Kalitenin üretimde, ekonomide, hepimizin hayatında önemli bir yeri var. Özellikle 80’lerden sonra, üretimi kolaylaştırıp çeşitlendiren ve hızla artıran teknolojik gelişmeler, tüketimde ciddi değişimlere yol açtı.
“Marka” ve “kalite”, pazarın en önemli rekabet gücü olarak ortaya çıktı.
Kalite bir tercihten çok bir mecburiyete dönüştü.
Özellikle 90’lı yıllardan başlayarak, kalite sistemleri havada uçuşmaya başlamıştı.
ISO kalite yönetim sistemleri baş tacı edildi.
Özellikle ihracatçılar ve yabancı yatırımcılarımızın olmazsa olmazı haline geldiler.
KOBİ’lerin kalite “vizyon”u ile dünya pazarlarında rekabet gücüne kavuşup ülkemizin sanayi ve ekonomisini uçuracağı 90’larda başlayan tatlı bir rüyaydı o yıllar.
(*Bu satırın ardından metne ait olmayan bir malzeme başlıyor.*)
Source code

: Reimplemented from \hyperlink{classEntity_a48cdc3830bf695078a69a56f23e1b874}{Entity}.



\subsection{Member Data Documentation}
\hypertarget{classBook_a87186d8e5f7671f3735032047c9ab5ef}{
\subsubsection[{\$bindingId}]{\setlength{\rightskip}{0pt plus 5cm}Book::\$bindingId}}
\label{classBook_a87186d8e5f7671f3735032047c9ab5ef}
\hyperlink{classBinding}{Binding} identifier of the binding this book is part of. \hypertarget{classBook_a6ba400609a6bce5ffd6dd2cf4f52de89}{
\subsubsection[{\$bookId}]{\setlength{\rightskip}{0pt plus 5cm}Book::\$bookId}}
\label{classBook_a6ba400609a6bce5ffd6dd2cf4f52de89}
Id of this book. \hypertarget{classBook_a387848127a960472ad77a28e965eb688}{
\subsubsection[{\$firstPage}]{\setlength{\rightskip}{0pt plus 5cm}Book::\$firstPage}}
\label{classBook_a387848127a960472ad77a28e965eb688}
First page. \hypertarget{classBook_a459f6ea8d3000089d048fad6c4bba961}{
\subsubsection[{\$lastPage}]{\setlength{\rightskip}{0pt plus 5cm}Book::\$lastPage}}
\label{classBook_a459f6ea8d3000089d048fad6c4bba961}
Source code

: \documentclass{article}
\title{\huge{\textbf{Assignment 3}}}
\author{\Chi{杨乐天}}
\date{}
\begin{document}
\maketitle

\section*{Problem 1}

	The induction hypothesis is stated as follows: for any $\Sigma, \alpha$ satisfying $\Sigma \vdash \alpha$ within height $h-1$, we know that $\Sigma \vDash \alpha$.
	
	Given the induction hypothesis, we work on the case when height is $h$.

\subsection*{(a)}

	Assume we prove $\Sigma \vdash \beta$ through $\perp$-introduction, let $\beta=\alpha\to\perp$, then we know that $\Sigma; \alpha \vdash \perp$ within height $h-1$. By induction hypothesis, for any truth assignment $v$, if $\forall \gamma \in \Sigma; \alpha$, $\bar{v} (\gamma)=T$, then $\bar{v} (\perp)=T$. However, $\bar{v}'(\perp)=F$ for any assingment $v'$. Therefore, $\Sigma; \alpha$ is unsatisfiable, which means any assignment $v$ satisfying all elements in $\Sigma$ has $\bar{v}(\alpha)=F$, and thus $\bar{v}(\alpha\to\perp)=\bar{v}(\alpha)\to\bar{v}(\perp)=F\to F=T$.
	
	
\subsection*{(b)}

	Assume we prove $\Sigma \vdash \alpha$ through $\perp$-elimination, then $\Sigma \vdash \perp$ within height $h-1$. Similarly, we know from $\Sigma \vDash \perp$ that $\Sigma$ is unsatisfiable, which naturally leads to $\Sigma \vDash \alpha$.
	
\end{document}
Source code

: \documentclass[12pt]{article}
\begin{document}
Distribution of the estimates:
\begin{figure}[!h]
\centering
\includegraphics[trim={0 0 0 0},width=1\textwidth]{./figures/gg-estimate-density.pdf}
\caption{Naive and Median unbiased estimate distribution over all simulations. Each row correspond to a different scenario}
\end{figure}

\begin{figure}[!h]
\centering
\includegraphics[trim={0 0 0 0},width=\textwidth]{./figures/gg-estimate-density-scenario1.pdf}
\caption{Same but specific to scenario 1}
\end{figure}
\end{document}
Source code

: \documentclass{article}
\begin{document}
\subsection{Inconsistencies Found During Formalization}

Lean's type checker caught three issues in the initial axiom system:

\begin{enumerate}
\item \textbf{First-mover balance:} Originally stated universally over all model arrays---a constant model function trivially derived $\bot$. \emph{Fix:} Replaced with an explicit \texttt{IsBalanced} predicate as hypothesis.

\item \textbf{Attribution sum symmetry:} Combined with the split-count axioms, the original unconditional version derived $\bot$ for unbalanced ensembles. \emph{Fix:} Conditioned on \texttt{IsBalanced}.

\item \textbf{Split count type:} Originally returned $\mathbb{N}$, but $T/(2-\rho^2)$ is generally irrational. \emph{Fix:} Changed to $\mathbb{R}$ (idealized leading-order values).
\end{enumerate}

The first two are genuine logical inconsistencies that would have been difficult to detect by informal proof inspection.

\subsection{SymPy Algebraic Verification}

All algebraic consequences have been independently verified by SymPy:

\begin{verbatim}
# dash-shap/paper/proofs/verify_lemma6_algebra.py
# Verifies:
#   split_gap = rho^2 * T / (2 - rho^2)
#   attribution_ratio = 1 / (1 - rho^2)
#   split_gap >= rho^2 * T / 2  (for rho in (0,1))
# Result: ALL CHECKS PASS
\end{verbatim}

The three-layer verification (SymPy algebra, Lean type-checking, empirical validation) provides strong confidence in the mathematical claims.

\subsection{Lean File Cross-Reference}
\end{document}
Rüyadan uyandığımızda (ki hala uyanmayanlar var) rekabet ve kalitede belirli bir düzeye ulaşan şirketlerimizi ya rakipleri ya da en büyük müşterileri satın alıp, isimlerini markalarını dünya pazarlarından çekip, kendi marka ve ülkelerinin vizyonunun parçasına çevirdiler.
Bunu da o yıllardan başlayarak “küreselleşme”, “global ekonomi” vb. olarak kabullendik.
Bugün geldiğimiz noktada 260 dolar civarında asgari ücretle ucuz işçilik, çevre kirliliği yaratan sektörler başta olmak üzere tedarikçi fason sanayisi ve düşük Türk Lirası avantajı ile bir olabiliyoruz dünya pazarları için.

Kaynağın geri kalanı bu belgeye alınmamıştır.